Research on Teachers’ Assessment Practices in Mathematics

Previous research allowed us to distill some characteristics of primary school mathematics teachers’ assessment practices in France (Sayac, 2016, 2017, 2019). First of all, the assessment practices of these teachers are mostly traditional and normative. The teachers mainly assess their students summatively, with some variations in timing and frequency (after each teaching sequence, every period, intermediary). They mostly conceive their assessments alone, using a variety of resources, such as handbooks or websites, that they combine to design tests that suit their classes.

The mathematical tasks that are included in these assessments have a rather low level of complexity (they are easy), so as to not let students fail. The tasks correspond almost exclusively to the tasks that students had already solved during the lessons before the assessment. The teachers often wait to be sure that the majority of the students understand the lesson before proceeding with its assessment. Upon analyzing the mathematical tasks used for assessment purposes with a didactical tool that was designed to take into account different elements of complexity (Sayac & Grapin, 2015), it was found that French teachers make personal choices concerning the assessment tasks by referring to their vision on mathematics (often very segmented) and their teaching. This is related to the work of Cizek et al. (1996) who showed that teachers’ assessment practices were often very variable and unpredictable, because they depend on many personal and contextual parameters.

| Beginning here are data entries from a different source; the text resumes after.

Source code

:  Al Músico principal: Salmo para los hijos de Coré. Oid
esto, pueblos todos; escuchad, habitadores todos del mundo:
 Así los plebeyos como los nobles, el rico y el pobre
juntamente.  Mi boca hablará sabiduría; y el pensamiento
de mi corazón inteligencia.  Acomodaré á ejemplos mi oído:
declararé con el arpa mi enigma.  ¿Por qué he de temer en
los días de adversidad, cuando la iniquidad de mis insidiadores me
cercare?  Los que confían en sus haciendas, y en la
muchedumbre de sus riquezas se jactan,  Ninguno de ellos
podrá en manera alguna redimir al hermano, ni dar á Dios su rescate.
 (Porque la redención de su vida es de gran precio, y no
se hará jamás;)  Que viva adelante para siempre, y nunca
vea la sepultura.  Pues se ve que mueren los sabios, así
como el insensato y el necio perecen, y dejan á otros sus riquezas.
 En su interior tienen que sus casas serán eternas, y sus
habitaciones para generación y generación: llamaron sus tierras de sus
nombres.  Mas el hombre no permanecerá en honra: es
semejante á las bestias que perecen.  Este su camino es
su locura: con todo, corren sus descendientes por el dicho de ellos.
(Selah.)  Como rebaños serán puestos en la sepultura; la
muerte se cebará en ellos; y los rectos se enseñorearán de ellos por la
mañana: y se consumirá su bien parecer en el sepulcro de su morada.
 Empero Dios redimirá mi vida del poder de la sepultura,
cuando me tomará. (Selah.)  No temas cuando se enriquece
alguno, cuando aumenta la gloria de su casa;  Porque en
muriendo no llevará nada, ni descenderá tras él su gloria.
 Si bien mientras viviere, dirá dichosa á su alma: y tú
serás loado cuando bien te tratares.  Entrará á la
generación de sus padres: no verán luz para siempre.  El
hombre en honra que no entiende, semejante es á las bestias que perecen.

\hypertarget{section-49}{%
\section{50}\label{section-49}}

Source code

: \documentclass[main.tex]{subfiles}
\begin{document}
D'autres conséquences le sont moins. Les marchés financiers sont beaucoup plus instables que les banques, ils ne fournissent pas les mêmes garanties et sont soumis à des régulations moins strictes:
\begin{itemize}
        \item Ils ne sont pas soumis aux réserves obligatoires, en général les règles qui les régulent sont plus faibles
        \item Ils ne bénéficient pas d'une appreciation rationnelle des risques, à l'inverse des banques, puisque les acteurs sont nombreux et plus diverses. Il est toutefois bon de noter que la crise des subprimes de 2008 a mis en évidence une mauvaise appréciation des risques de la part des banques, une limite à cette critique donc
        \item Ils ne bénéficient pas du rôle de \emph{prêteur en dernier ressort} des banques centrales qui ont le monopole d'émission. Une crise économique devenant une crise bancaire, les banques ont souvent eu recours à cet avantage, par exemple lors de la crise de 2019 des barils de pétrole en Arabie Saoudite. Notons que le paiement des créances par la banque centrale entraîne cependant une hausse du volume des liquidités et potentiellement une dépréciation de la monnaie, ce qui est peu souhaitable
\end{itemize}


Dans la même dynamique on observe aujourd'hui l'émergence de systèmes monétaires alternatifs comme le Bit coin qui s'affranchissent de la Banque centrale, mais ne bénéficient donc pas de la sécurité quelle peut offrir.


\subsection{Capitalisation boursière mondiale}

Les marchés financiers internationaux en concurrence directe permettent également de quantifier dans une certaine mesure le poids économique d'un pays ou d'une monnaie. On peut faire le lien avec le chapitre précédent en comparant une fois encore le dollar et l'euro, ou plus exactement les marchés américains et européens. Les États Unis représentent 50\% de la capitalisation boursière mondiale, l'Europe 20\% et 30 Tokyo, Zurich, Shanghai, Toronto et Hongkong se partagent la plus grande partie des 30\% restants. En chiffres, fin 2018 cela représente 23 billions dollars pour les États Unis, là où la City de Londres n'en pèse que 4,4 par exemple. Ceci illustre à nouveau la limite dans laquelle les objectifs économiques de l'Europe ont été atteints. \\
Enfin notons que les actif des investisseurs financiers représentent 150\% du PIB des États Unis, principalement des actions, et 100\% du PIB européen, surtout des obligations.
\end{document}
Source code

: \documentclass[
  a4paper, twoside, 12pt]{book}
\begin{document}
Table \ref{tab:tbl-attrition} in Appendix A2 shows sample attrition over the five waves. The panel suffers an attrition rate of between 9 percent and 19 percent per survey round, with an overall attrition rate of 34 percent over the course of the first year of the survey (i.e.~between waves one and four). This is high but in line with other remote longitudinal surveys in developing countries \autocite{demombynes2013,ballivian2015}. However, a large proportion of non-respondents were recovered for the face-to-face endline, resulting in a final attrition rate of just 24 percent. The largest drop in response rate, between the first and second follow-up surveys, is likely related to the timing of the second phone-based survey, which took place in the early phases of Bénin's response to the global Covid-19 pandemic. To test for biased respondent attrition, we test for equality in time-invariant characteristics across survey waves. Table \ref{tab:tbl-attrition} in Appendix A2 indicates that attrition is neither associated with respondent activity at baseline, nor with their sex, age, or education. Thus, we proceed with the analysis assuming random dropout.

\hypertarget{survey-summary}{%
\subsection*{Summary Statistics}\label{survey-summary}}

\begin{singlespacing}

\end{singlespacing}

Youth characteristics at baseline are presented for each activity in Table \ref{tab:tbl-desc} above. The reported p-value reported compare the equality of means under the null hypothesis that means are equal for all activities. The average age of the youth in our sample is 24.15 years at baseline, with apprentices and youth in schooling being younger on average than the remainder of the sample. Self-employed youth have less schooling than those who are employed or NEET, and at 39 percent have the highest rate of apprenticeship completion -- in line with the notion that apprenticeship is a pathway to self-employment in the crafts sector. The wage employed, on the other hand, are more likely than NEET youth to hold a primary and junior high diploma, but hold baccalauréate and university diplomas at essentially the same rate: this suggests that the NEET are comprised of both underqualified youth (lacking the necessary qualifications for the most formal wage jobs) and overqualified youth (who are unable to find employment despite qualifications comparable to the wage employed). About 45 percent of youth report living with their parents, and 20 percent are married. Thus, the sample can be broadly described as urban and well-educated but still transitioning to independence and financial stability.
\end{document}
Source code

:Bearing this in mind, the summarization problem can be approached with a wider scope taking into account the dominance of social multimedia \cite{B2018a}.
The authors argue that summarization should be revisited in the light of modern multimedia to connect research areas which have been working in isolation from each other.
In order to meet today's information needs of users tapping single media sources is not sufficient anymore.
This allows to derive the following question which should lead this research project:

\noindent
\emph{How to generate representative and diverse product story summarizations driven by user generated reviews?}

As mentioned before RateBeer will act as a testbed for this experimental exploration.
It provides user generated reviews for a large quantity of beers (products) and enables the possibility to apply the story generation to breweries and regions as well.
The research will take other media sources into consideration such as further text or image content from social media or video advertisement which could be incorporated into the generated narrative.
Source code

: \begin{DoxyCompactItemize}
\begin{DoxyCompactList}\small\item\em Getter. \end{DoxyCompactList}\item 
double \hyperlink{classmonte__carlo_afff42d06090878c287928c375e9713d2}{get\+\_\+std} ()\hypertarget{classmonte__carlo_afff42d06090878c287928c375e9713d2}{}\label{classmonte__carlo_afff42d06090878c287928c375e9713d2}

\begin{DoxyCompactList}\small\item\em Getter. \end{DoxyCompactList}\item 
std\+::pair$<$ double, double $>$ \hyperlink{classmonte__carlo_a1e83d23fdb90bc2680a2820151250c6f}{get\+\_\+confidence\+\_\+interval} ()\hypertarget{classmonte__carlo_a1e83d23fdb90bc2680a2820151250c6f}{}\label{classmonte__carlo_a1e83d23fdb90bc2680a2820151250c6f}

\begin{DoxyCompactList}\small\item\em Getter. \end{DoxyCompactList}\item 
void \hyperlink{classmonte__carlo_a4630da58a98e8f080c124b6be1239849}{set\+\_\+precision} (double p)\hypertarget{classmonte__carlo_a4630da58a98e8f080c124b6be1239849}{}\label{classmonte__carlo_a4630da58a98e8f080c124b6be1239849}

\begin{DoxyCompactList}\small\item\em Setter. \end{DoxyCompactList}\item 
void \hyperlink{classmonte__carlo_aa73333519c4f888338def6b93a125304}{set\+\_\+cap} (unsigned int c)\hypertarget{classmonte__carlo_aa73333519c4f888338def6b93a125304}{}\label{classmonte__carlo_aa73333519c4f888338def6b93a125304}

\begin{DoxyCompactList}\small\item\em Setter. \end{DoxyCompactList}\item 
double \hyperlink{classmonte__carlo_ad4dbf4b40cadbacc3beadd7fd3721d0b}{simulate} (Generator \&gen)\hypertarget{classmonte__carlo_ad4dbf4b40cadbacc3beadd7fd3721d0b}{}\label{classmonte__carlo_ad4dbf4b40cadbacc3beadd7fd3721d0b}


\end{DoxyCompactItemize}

Didactical Context for Assessment in Mathematics

To study assessment in mathematics and its ordinary practices, Sayac (2017) developed a didactical framework that allows to study different assessment episodes teachers use in their classes and their accompanying assessment logic. The assessment episode has been devised to leave the traditional functions of assessment, formative and summative, behind and explicitly take into account the disciplinary content in its assessment. To study an assessment episode, one has to focus on its timing, the nature of its mathematical tasks, its management (in terms of judgments and regulation), but also the didactical contract (Brousseau, 2006). The assessment logic of the teacher that proposes assessment episodes to the students concerns a number of indicators that can describe this personal logic, notably by the way teachers design their assessment documents, their particular mathematical knowledge or skills, their professional and didactical judgment, and the grading.

This professional and didactical judgment in assessment is inspired by work in educational sciences on professional assessment judgment (Laveault, 2008; Mottier Lopez & Allal, 2008), but is specific for mathematics as it integrates notions that were developed within the field of didactics of mathematics, such as didactical vigilance (Pézard, 2010). This judgment depends on mathematical and didactical knowledge, on teachers’ knowledge on assessment—their assessment literacy (Webb, 2002; White, 2009)—and on individual factors such as beliefs and ideas on learning, on assessment, and experiences with assessment.

The scheme in Fig. 1 illustrates the elements that were taken into account to study teachers’ assessment practices.

Fig. 1
figure 1

Elements of teachers’ assessment practice

To better understand what is going on in the assessment of the mathematics learning of French primary school students, we focused on the teachers’ assessment logic. The quantitative study we carried out aimed to find how the different indicators for the teachers’ assessment logic as it has been defined above are related.

Main research question: what does the assessment practice of French primary school teachers in mathematics look like?

To answer this research question, we explored the elements that constitute teachers’ professional judgment and assessment didactics by relating their personal characteristics (education, ideas about mathematics and assessment) to their assessment and grading practices (assessment methods, grading, sources for designing assessments).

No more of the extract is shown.